Task statement -
From the records below, pull each line that has "базы".

Saved entries
Segment Open

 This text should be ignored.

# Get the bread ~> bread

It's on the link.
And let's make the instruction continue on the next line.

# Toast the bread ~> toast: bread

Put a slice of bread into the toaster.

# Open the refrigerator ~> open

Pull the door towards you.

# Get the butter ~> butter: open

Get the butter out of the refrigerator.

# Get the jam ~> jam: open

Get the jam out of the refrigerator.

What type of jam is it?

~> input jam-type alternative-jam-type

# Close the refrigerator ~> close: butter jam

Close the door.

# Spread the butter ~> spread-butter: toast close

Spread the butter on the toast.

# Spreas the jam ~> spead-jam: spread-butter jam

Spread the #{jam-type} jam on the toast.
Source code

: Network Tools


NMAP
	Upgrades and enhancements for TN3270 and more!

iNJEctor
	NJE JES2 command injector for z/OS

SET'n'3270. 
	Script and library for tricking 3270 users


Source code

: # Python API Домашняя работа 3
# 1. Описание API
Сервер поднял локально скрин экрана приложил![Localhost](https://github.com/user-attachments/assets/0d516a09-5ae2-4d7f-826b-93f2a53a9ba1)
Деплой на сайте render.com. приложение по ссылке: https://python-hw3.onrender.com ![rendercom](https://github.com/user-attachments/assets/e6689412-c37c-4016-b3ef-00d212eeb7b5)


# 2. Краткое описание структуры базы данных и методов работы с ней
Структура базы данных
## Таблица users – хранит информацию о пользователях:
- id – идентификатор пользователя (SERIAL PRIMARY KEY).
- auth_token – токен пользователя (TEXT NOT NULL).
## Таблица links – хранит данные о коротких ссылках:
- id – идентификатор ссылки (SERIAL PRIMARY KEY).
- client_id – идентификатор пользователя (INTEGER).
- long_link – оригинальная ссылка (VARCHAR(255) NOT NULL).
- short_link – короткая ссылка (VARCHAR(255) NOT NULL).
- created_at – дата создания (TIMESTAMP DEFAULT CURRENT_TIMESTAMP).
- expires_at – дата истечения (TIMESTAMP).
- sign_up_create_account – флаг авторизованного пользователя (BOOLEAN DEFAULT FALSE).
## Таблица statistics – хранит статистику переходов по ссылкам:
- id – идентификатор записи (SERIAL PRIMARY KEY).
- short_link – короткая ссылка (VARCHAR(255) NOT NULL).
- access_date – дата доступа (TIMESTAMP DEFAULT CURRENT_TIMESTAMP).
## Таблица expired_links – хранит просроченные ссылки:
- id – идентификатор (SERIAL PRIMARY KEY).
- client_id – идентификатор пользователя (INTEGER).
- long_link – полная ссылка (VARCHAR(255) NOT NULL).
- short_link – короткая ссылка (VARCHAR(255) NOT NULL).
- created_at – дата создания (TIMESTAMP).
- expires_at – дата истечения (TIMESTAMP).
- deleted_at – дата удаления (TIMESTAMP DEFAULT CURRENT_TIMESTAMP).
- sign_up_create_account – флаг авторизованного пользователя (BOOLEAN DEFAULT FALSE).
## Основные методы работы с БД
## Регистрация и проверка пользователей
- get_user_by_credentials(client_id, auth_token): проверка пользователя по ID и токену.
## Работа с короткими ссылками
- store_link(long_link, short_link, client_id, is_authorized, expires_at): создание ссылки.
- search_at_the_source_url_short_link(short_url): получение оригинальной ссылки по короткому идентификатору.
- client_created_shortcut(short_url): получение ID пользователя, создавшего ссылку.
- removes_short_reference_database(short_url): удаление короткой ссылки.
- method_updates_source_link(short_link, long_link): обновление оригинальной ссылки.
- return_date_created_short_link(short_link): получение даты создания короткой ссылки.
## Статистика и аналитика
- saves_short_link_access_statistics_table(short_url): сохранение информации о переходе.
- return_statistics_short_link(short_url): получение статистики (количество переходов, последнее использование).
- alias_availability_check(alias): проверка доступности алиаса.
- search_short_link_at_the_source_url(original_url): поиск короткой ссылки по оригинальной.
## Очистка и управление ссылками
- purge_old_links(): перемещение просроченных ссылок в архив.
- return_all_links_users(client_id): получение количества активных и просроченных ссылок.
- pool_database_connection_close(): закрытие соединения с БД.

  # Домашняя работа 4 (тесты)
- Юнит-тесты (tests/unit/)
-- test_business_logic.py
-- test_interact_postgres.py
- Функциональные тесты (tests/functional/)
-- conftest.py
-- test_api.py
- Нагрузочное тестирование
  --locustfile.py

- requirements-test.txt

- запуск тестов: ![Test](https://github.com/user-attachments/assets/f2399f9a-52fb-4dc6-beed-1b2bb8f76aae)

Segment Closed
Segment Open

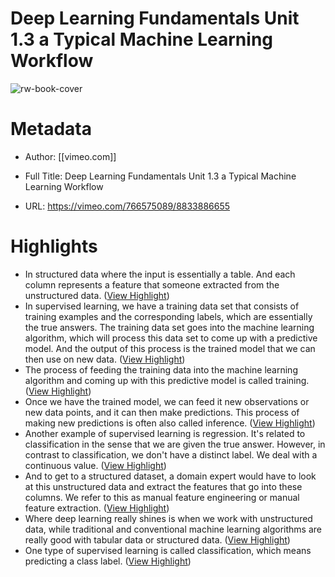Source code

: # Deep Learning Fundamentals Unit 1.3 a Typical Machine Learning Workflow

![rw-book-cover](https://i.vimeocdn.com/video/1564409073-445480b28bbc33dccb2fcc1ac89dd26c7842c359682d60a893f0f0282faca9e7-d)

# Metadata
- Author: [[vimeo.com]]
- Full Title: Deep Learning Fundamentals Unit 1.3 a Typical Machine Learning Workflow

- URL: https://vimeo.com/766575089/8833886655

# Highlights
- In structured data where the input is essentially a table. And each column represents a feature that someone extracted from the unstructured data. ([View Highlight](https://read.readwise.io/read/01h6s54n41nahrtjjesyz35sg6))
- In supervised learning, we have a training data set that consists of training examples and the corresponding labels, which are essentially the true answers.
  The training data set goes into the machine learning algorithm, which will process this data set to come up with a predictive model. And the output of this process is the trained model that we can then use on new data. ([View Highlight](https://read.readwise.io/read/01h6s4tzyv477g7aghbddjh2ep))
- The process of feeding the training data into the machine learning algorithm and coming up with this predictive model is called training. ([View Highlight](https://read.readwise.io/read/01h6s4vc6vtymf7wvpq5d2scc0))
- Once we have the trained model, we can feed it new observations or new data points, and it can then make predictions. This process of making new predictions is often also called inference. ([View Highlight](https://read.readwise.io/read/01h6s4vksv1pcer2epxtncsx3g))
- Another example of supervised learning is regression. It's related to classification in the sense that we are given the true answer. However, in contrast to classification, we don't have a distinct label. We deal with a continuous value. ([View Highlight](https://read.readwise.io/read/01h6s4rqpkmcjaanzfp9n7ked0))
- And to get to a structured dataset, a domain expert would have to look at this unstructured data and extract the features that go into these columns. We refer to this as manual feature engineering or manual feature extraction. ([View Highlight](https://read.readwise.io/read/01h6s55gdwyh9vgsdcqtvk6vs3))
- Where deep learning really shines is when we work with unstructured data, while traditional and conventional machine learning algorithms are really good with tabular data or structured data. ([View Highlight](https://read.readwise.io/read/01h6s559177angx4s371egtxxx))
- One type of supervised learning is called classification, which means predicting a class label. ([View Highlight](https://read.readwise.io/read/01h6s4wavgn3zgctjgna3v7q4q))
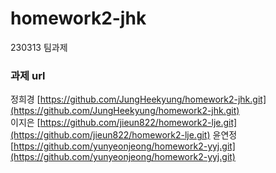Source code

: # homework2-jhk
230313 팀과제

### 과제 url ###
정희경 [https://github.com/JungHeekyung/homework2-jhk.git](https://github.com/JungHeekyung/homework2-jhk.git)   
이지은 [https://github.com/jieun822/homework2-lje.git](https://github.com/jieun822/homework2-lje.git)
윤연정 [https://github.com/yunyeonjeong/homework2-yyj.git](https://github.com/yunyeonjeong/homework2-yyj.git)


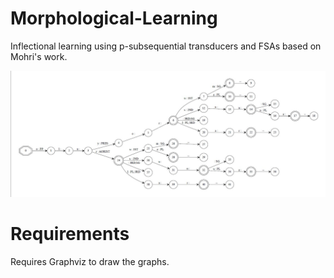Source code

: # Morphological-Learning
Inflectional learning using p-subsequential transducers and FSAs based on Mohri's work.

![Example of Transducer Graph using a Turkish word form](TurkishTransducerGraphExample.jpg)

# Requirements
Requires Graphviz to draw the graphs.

Segment Closed
Segment Open

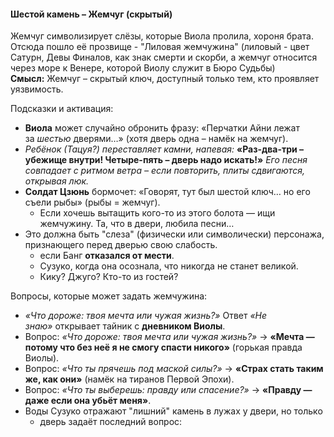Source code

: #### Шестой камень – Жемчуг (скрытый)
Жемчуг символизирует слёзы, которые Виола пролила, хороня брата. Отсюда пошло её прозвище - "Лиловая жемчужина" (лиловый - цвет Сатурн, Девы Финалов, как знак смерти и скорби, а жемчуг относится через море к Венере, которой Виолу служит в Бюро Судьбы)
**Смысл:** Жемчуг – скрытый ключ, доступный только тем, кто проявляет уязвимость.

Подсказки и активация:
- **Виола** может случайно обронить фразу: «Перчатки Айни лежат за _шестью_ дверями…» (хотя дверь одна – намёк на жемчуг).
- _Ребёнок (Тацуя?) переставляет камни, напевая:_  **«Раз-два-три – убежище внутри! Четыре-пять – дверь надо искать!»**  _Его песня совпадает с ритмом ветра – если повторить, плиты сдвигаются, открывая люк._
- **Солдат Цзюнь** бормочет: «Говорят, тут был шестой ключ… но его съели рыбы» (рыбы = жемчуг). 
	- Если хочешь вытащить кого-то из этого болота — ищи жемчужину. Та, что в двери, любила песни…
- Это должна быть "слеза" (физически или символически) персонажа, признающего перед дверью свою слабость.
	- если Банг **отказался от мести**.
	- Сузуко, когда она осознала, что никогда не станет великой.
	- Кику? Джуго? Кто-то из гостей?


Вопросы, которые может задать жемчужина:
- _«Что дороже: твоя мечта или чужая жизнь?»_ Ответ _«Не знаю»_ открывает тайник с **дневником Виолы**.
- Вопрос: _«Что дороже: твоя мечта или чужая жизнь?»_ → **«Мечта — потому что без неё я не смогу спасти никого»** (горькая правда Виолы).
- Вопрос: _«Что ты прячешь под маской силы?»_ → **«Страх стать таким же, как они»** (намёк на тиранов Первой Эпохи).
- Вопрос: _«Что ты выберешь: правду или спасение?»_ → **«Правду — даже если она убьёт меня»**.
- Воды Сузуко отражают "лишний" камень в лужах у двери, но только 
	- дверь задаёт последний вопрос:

Segment Closed

Output -
# 2. Краткое описание структуры базы данных и методов работы с ней
Структура базы данных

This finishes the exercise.